> What to do:
Every entry below should be written out exactly, and no image should appear.

> Dataset content:
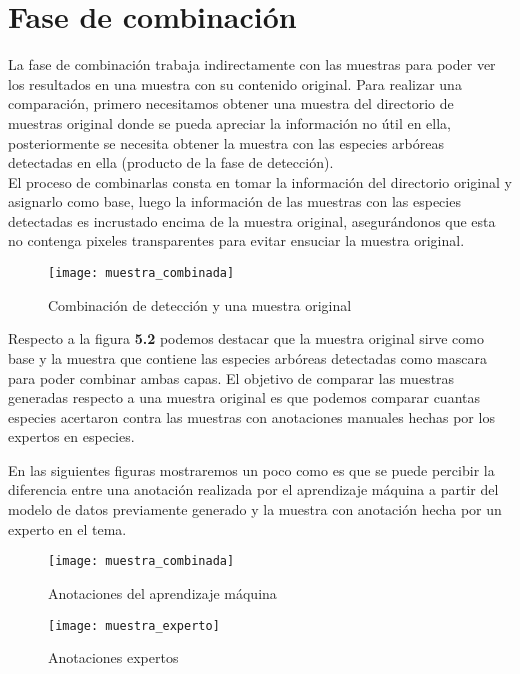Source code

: \section{Fase de combinación}
La fase de combinación trabaja indirectamente con las muestras para poder ver los resultados en una muestra con su contenido original. Para realizar una comparación, primero necesitamos obtener una muestra del directorio de muestras original donde se pueda apreciar la información no útil en ella, posteriormente se necesita obtener la muestra con las especies arbóreas detectadas en ella (producto de la fase de detección).\\ 

El proceso de combinarlas consta en tomar la información del directorio original y asignarlo como base, luego la información de las muestras con las especies detectadas es incrustado encima de la muestra original, asegurándonos que esta no contenga pixeles transparentes para evitar ensuciar la muestra original.

\begin{figure}[H]
  \centering
  \begin{minipage}[b]{0.8\textwidth}
        \texttt{[image: muestra\_combinada]}
    \caption{Combinación de detección y una muestra original}
  \end{minipage}
\end{figure}

Respecto a la figura \textbf{5.2} podemos destacar que la muestra original sirve como base y la muestra que contiene las especies arbóreas detectadas como mascara para poder combinar ambas capas. El objetivo de comparar las muestras generadas respecto a una muestra original es que podemos comparar cuantas especies acertaron contra las muestras con anotaciones manuales hechas por los expertos en especies.

\break


En las siguientes figuras mostraremos un poco como es que se puede percibir la diferencia entre una anotación realizada por el aprendizaje máquina a partir del modelo de datos previamente generado y la muestra con anotación hecha por un experto en el tema. \\

\begin{figure}[H]
  \centering
  \begin{minipage}[b]{0.4\textwidth}
    \texttt{[image: muestra\_combinada]}
    \caption{Anotaciones del aprendizaje máquina}
  \end{minipage}
  \hfill
  \begin{minipage}[b]{0.4\textwidth}
    \texttt{[image: muestra\_experto]}
    \caption{Anotaciones expertos}
  \end{minipage}
\end{figure}

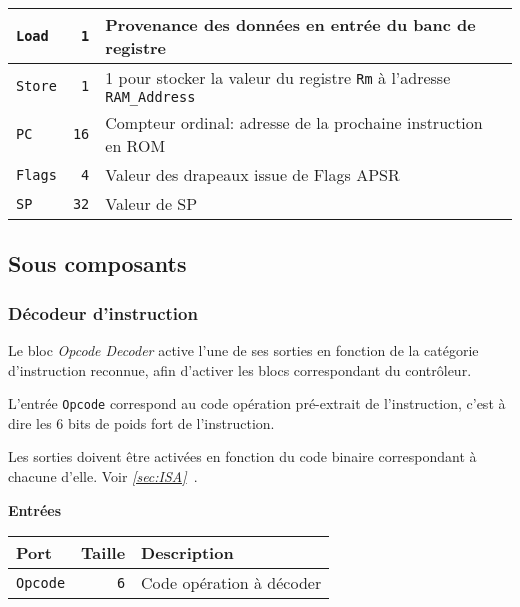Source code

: \documentclass{article}
\begin{document}
\begin{tabular}{|l|r|l|}
        \hline
        \texttt{Load}          & \texttt{1}      & Provenance des données en entrée du banc de registre                                               \\
        \hline
        \texttt{Store}         & \texttt{1}      & 1 pour stocker la valeur du registre \texttt{Rm} à l'adresse \texttt{RAM\_Address}                  \\
        \hline
        \texttt{PC}            & \texttt{16}      & Compteur ordinal: adresse de la prochaine instruction en ROM                                       \\
        \hline
        \texttt{Flags}         & \texttt{4}      & Valeur des drapeaux issue de Flags APSR                \\
        \hline
        
        \texttt{SP}            & \texttt{32}     & Valeur de SP                                                                                       \\
        \hline
    \end{tabular}

    \subsection{Sous composants}

    \subsubsection{Décodeur d'instruction}
    \label{sec:OpDec}


    Le bloc \textit{Opcode Decoder} active l'une de ses sorties en fonction de la catégorie d'instruction reconnue, afin d'activer les blocs correspondant du contrôleur.

    L'entrée \texttt{Opcode} correspond au code opération pré-extrait de l'instruction, c'est à dire les 6 bits de poids fort de l'instruction.

    Les sorties doivent être activées en fonction du code binaire correspondant à chacune d'elle.
    Voir \textit{\ref{sec:ISA}~}.


    \textbf{Entrées}\\

    \begin{tabular}{|l|r|l|}
        \hline
        \textbf{Port}   & \textbf{Taille} & \textbf{Description}     \\
        \hline

        \texttt{Opcode} & \texttt{6}      & Code opération à décoder \\

        \hline
    \end{tabular}
\end{document}
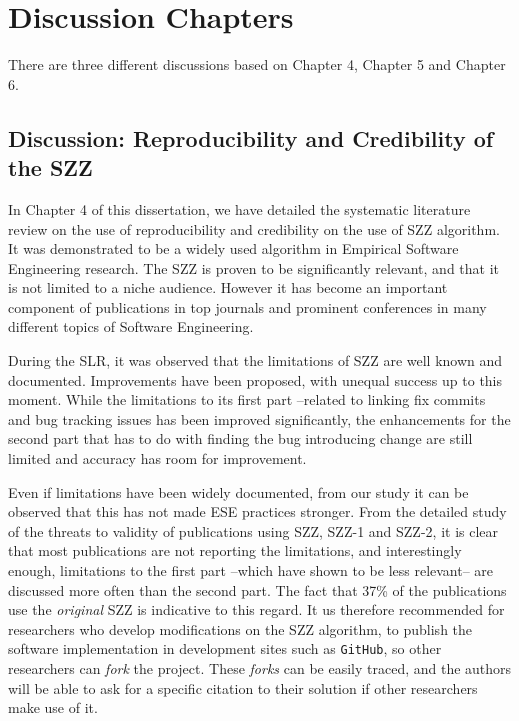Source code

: \documentclass[a4paper, 12pt]{book}
\begin{document}
\section{Discussion Chapters}

There are three different discussions based on Chapter 4, Chapter 5 and Chapter 6.

\subsection{Discussion: Reproducibility and Credibility of the SZZ }
\label{subsec:implicationsSZZ}

In Chapter 4 of this dissertation, we have detailed the systematic literature review on the use of reproducibility and credibility on the use of SZZ algorithm. It was demonstrated to be a widely used algorithm in Empirical Software Engineering research. The SZZ is proven to be significantly relevant, and that it is not limited to a niche audience. However it has become an important component of publications in top journals and prominent conferences in many different topics of Software Engineering. 

During the SLR, it was observed that the limitations of SZZ are well known and documented. Improvements have been proposed, with unequal success up to this moment. While the limitations to its first part --related to linking fix commits and bug tracking issues has been improved significantly, the enhancements for the second part that has to do with finding the bug introducing change are still limited and accuracy has room for improvement.

Even if limitations have been widely documented, from our study it can be observed that this has not made ESE practices stronger. From the detailed study of the threats to validity of publications using SZZ, SZZ-1 and SZZ-2, it is clear that most publications are not reporting the limitations, and interestingly enough, limitations to the first part --which have shown to be less relevant-- are discussed more often than the second part. The fact that 37\% of the publications use the \emph{original} SZZ is indicative to this regard. It us therefore recommended for researchers who develop modifications on the SZZ algorithm, to publish the software implementation in development sites such as \texttt{GitHub}, so other researchers can \emph{fork} the project. These \emph{forks} can be easily traced, and the authors will be able to ask for a specific citation to their solution if other researchers make use of it.
\end{document}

> Solution for this problem:
Source code

: \section{Fase de combinación}
La fase de combinación trabaja indirectamente con las muestras para poder ver los resultados en una muestra con su contenido original. Para realizar una comparación, primero necesitamos obtener una muestra del directorio de muestras original donde se pueda apreciar la información no útil en ella, posteriormente se necesita obtener la muestra con las especies arbóreas detectadas en ella (producto de la fase de detección).\\ 

El proceso de combinarlas consta en tomar la información del directorio original y asignarlo como base, luego la información de las muestras con las especies detectadas es incrustado encima de la muestra original, asegurándonos que esta no contenga pixeles transparentes para evitar ensuciar la muestra original.

\begin{figure}[H]
  \centering
  \begin{minipage}[b]{0.8\textwidth}
        \texttt{[image: muestra\_combinada]}
    \caption{Combinación de detección y una muestra original}
  \end{minipage}
\end{figure}

Respecto a la figura \textbf{5.2} podemos destacar que la muestra original sirve como base y la muestra que contiene las especies arbóreas detectadas como mascara para poder combinar ambas capas. El objetivo de comparar las muestras generadas respecto a una muestra original es que podemos comparar cuantas especies acertaron contra las muestras con anotaciones manuales hechas por los expertos en especies.

\break


En las siguientes figuras mostraremos un poco como es que se puede percibir la diferencia entre una anotación realizada por el aprendizaje máquina a partir del modelo de datos previamente generado y la muestra con anotación hecha por un experto en el tema. \\

\begin{figure}[H]
  \centering
  \begin{minipage}[b]{0.4\textwidth}
    \texttt{[image: muestra\_combinada]}
    \caption{Anotaciones del aprendizaje máquina}
  \end{minipage}
  \hfill
  \begin{minipage}[b]{0.4\textwidth}
    \texttt{[image: muestra\_experto]}
    \caption{Anotaciones expertos}
  \end{minipage}
\end{figure}

Source code

: \documentclass{article}
\begin{document}
\begin{tabular}{|l|r|l|}
        \hline
        \texttt{Load}          & \texttt{1}      & Provenance des données en entrée du banc de registre                                               \\
        \hline
        \texttt{Store}         & \texttt{1}      & 1 pour stocker la valeur du registre \texttt{Rm} à l'adresse \texttt{RAM\_Address}                  \\
        \hline
        \texttt{PC}            & \texttt{16}      & Compteur ordinal: adresse de la prochaine instruction en ROM                                       \\
        \hline
        \texttt{Flags}         & \texttt{4}      & Valeur des drapeaux issue de Flags APSR                \\
        \hline
        
        \texttt{SP}            & \texttt{32}     & Valeur de SP                                                                                       \\
        \hline
    \end{tabular}

    \subsection{Sous composants}

    \subsubsection{Décodeur d'instruction}
    \label{sec:OpDec}


    Le bloc \textit{Opcode Decoder} active l'une de ses sorties en fonction de la catégorie d'instruction reconnue, afin d'activer les blocs correspondant du contrôleur.

    L'entrée \texttt{Opcode} correspond au code opération pré-extrait de l'instruction, c'est à dire les 6 bits de poids fort de l'instruction.

    Les sorties doivent être activées en fonction du code binaire correspondant à chacune d'elle.
    Voir \textit{\ref{sec:ISA}~}.


    \textbf{Entrées}\\

    \begin{tabular}{|l|r|l|}
        \hline
        \textbf{Port}   & \textbf{Taille} & \textbf{Description}     \\
        \hline

        \texttt{Opcode} & \texttt{6}      & Code opération à décoder \\

        \hline
    \end{tabular}
\end{document}
Source code

: \documentclass[a4paper, 12pt]{book}
\begin{document}
\section{Discussion Chapters}

There are three different discussions based on Chapter 4, Chapter 5 and Chapter 6.

\subsection{Discussion: Reproducibility and Credibility of the SZZ }
\label{subsec:implicationsSZZ}

In Chapter 4 of this dissertation, we have detailed the systematic literature review on the use of reproducibility and credibility on the use of SZZ algorithm. It was demonstrated to be a widely used algorithm in Empirical Software Engineering research. The SZZ is proven to be significantly relevant, and that it is not limited to a niche audience. However it has become an important component of publications in top journals and prominent conferences in many different topics of Software Engineering. 

During the SLR, it was observed that the limitations of SZZ are well known and documented. Improvements have been proposed, with unequal success up to this moment. While the limitations to its first part --related to linking fix commits and bug tracking issues has been improved significantly, the enhancements for the second part that has to do with finding the bug introducing change are still limited and accuracy has room for improvement.

Even if limitations have been widely documented, from our study it can be observed that this has not made ESE practices stronger. From the detailed study of the threats to validity of publications using SZZ, SZZ-1 and SZZ-2, it is clear that most publications are not reporting the limitations, and interestingly enough, limitations to the first part --which have shown to be less relevant-- are discussed more often than the second part. The fact that 37\% of the publications use the \emph{original} SZZ is indicative to this regard. It us therefore recommended for researchers who develop modifications on the SZZ algorithm, to publish the software implementation in development sites such as \texttt{GitHub}, so other researchers can \emph{fork} the project. These \emph{forks} can be easily traced, and the authors will be able to ask for a specific citation to their solution if other researchers make use of it.
\end{document}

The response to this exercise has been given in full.